YOUR INSTRUCTIONS:
Scan the data, and whenever a line contains "sync", copy it.

MATERIAL SUPPLIED:

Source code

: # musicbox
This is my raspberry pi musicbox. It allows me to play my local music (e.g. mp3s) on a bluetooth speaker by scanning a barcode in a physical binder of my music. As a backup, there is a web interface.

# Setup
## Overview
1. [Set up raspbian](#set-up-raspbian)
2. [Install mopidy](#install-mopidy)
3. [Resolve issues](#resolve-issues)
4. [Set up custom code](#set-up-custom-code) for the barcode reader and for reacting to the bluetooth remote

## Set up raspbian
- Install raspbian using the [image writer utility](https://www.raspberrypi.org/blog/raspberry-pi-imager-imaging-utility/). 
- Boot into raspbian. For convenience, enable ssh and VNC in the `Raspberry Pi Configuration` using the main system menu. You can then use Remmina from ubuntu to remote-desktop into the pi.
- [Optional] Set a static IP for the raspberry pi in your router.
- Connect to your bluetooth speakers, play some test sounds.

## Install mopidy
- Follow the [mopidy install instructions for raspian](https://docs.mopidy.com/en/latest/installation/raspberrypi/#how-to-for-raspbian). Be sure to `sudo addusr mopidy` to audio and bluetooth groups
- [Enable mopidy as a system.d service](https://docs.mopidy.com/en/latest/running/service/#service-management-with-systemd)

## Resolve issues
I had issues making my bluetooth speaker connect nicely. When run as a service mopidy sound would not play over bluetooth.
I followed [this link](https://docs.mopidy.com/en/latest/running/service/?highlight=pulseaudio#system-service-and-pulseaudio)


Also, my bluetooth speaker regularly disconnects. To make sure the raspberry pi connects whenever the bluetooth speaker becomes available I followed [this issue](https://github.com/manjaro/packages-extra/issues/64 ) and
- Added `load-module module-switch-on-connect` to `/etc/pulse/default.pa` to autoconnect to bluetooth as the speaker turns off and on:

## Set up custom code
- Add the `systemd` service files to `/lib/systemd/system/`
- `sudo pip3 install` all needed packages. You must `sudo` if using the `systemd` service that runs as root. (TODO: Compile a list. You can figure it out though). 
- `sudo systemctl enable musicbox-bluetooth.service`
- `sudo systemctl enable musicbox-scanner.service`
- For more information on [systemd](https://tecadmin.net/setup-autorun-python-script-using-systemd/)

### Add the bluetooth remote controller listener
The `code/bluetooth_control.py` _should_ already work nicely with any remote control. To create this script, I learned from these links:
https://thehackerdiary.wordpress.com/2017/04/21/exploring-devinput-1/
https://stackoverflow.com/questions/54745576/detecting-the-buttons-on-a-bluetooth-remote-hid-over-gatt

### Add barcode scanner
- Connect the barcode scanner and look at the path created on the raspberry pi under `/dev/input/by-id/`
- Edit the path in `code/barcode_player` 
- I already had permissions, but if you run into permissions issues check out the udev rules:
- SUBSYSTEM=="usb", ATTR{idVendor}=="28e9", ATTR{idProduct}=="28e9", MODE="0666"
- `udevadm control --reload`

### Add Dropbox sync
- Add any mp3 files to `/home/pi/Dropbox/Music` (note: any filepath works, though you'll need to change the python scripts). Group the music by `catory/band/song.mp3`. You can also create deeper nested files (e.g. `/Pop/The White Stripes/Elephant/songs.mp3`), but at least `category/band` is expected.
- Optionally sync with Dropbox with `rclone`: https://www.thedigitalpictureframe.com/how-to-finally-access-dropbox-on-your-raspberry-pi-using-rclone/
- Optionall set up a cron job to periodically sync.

SOLUTION FOR THIS EXERCISE:
### Add Dropbox sync
- Optionally sync with Dropbox with `rclone`: https://www.thedigitalpictureframe.com/how-to-finally-access-dropbox-on-your-raspberry-pi-using-rclone/
- Optionall set up a cron job to periodically sync.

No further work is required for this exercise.